### EXERCISE INSTRUCTIONS
For each line in the data below that holds "параметрами", return a copy.

### RECORDS TO USE

☆ ☆ ☆ ☆

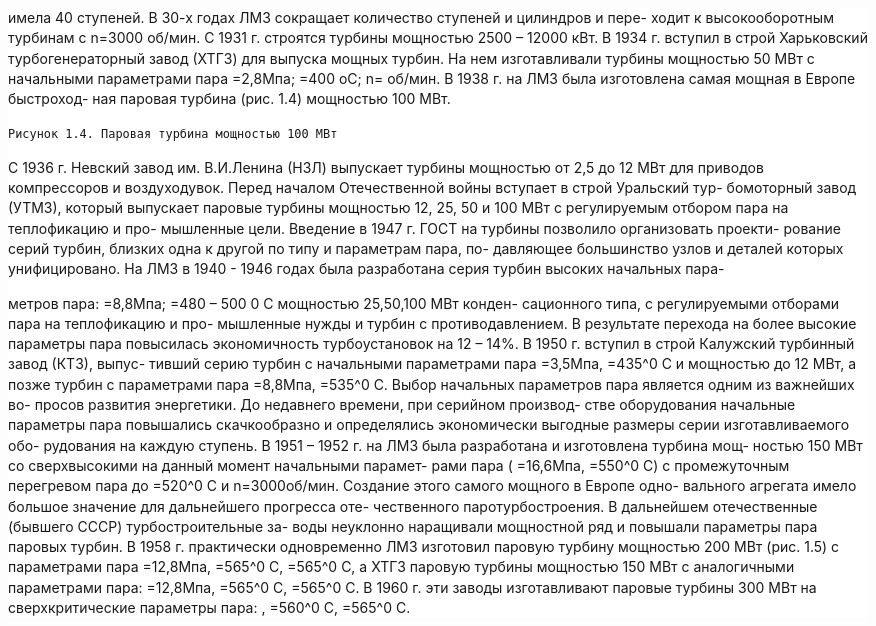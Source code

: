 
имела 40 ступеней.
В 30-х годах ЛМЗ сокращает количество ступеней и цилиндров и пере-
ходит к высокооборотным турбинам с n=3000 об/мин.
С 1931 г. строятся турбины мощностью 2500 – 12000 кВт.
В 1934 г. вступил в строй Харьковский турбогенераторный завод (ХТГЗ)
для выпуска мощных турбин. На нем изготавливали турбины мощностью 50
МВт с начальными параметрами пара =2,8Мпа; =400 оC; n=
об/мин.
В 1938 г. на ЛМЗ была изготовлена самая мощная в Европе быстроход-
ная паровая турбина (рис. 1.4) мощностью 100 МВт.

```
Рисунок 1.4. Паровая турбина мощностью 100 МВт
```
C 1936 г. Невский завод им. В.И.Ленина (НЗЛ) выпускает турбины
мощностью от 2,5 до 12 МВт для приводов компрессоров и воздуходувок.
Перед началом Отечественной войны вступает в строй Уральский тур-
бомоторный завод (УТМЗ), который выпускает паровые турбины мощностью
12, 25, 50 и 100 МВт с регулируемым отбором пара на теплофикацию и про-
мышленные цели.
Введение в 1947 г. ГОСТ на турбины позволило организовать проекти-
рование серий турбин, близких одна к другой по типу и параметрам пара, по-
давляющее большинство узлов и деталей которых унифицировано. На ЛМЗ в
1940 - 1946 годах была разработана серия турбин высоких начальных пара-


метров пара: =8,8Мпа; =480 – 500 0 C мощностью 25,50,100 МВт конден-
сационного типа, с регулируемыми отборами пара на теплофикацию и про-
мышленные нужды и турбин с противодавлением. В результате перехода на
более высокие параметры пара повысилась экономичность турбоустановок
на 12 – 14%.
В 1950 г. вступил в строй Калужский турбинный завод (КТЗ), выпус-
тивший серию турбин с начальными параметрами пара =3,5Мпа, =435^0 C
и мощностью до 12 МВт, а позже турбин с параметрами пара =8,8Мпа,
=535^0 C.
Выбор начальных параметров пара является одним из важнейших во-
просов развития энергетики. До недавнего времени, при серийном производ-
стве оборудования начальные параметры пара повышались скачкообразно и
определялись экономически выгодные размеры серии изготавливаемого обо-
рудования на каждую ступень.
В 1951 – 1952 г. на ЛМЗ была разработана и изготовлена турбина мощ-
ностью 150 МВт со сверхвысокими на данный момент начальными парамет-
рами пара ( =16,6Мпа, =550^0 C) с промежуточным перегревом пара до
=520^0 С и n=3000об/мин. Создание этого самого мощного в Европе одно-
вального агрегата имело большое значение для дальнейшего прогресса оте-
чественного паротурбостроения.
В дальнейшем отечественные (бывшего СССР) турбостроительные за-
воды неуклонно наращивали мощностной ряд и повышали параметры пара
паровых турбин.
В 1958 г. практически одновременно ЛМЗ изготовил паровую турбину
мощностью 200 МВт (рис. 1.5) с параметрами пара =12,8Мпа, =565^0 C,
=565^0 С, а ХТГЗ паровую турбины мощностью 150 МВт с аналогичными
параметрами пара: =12,8Мпа, =565^0 C, =565^0 С.
В 1960 г. эти заводы изготавливают паровые турбины 300 МВт на
сверхкритические параметры пара: , =560^0 C, =565^0 С.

☆ ☆ ☆ ☆

### TASK SOLUTION
МВт с начальными параметрами пара =2,8Мпа; =400 оC; n=
тивший серию турбин с начальными параметрами пара =3,5Мпа, =435^0 C
и мощностью до 12 МВт, а позже турбин с параметрами пара =8,8Мпа,
мощностью 200 МВт (рис. 1.5) с параметрами пара =12,8Мпа, =565^0 C,
параметрами пара: =12,8Мпа, =565^0 C, =565^0 С.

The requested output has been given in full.